§ **TASK**
Your answer should give again, exactly, the lines from the beginning of the entries below through the line containing "### Example". It must contain no pictures.

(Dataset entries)
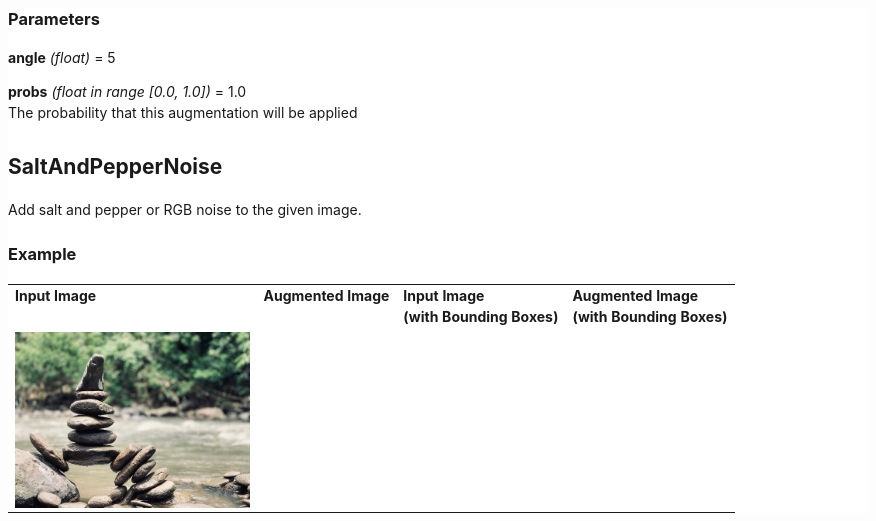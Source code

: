 </tr>
</table>

### Parameters


**angle** *(float)* = 5<br/>




**probs** *(float in range \[0\.0, 1\.0\])* = 1\.0<br/>
The probability that this augmentation will be applied









## SaltAndPepperNoise

Add salt and pepper or RGB noise to the given image\.

### Example
<table style="width: 100%">
<tr>
<td><b>Input Image</b></td>
<td><b>Augmented Image</b></td>
<td><b>Input Image<br/>(with Bounding Boxes)</b></td>
<td><b>Augmented Image<br/>(with Bounding Boxes)</b></td>
</tr>
<tr>
<td style="vertical-align: bottom">
<img src="images/SaltAndPepperNoise-input.jpg" width="235px" height="176px" style="display: block; width: 100%"/>
</td>
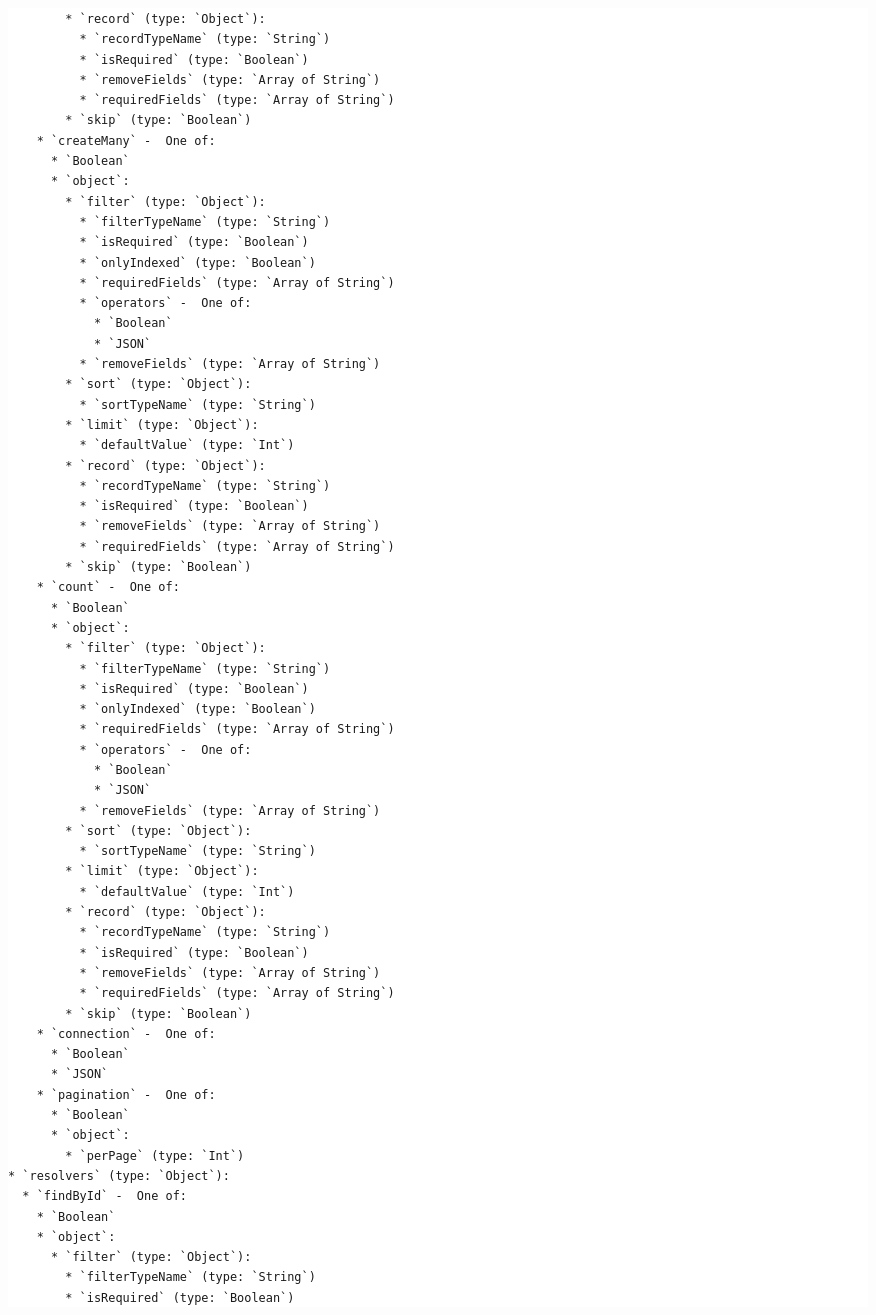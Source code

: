             * `record` (type: `Object`): 
              * `recordTypeName` (type: `String`)
              * `isRequired` (type: `Boolean`)
              * `removeFields` (type: `Array of String`)
              * `requiredFields` (type: `Array of String`)
            * `skip` (type: `Boolean`)
        * `createMany` -  One of: 
          * `Boolean`
          * `object`: 
            * `filter` (type: `Object`): 
              * `filterTypeName` (type: `String`)
              * `isRequired` (type: `Boolean`)
              * `onlyIndexed` (type: `Boolean`)
              * `requiredFields` (type: `Array of String`)
              * `operators` -  One of: 
                * `Boolean`
                * `JSON`
              * `removeFields` (type: `Array of String`)
            * `sort` (type: `Object`): 
              * `sortTypeName` (type: `String`)
            * `limit` (type: `Object`): 
              * `defaultValue` (type: `Int`)
            * `record` (type: `Object`): 
              * `recordTypeName` (type: `String`)
              * `isRequired` (type: `Boolean`)
              * `removeFields` (type: `Array of String`)
              * `requiredFields` (type: `Array of String`)
            * `skip` (type: `Boolean`)
        * `count` -  One of: 
          * `Boolean`
          * `object`: 
            * `filter` (type: `Object`): 
              * `filterTypeName` (type: `String`)
              * `isRequired` (type: `Boolean`)
              * `onlyIndexed` (type: `Boolean`)
              * `requiredFields` (type: `Array of String`)
              * `operators` -  One of: 
                * `Boolean`
                * `JSON`
              * `removeFields` (type: `Array of String`)
            * `sort` (type: `Object`): 
              * `sortTypeName` (type: `String`)
            * `limit` (type: `Object`): 
              * `defaultValue` (type: `Int`)
            * `record` (type: `Object`): 
              * `recordTypeName` (type: `String`)
              * `isRequired` (type: `Boolean`)
              * `removeFields` (type: `Array of String`)
              * `requiredFields` (type: `Array of String`)
            * `skip` (type: `Boolean`)
        * `connection` -  One of: 
          * `Boolean`
          * `JSON`
        * `pagination` -  One of: 
          * `Boolean`
          * `object`: 
            * `perPage` (type: `Int`)
    * `resolvers` (type: `Object`): 
      * `findById` -  One of: 
        * `Boolean`
        * `object`: 
          * `filter` (type: `Object`): 
            * `filterTypeName` (type: `String`)
            * `isRequired` (type: `Boolean`)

§ **RESPONSE BOX**
Source code

: </tr>
</table>

### Parameters


**angle** *(float)* = 5<br/>




**probs** *(float in range \[0\.0, 1\.0\])* = 1\.0<br/>
The probability that this augmentation will be applied









## SaltAndPepperNoise

Add salt and pepper or RGB noise to the given image\.

### Example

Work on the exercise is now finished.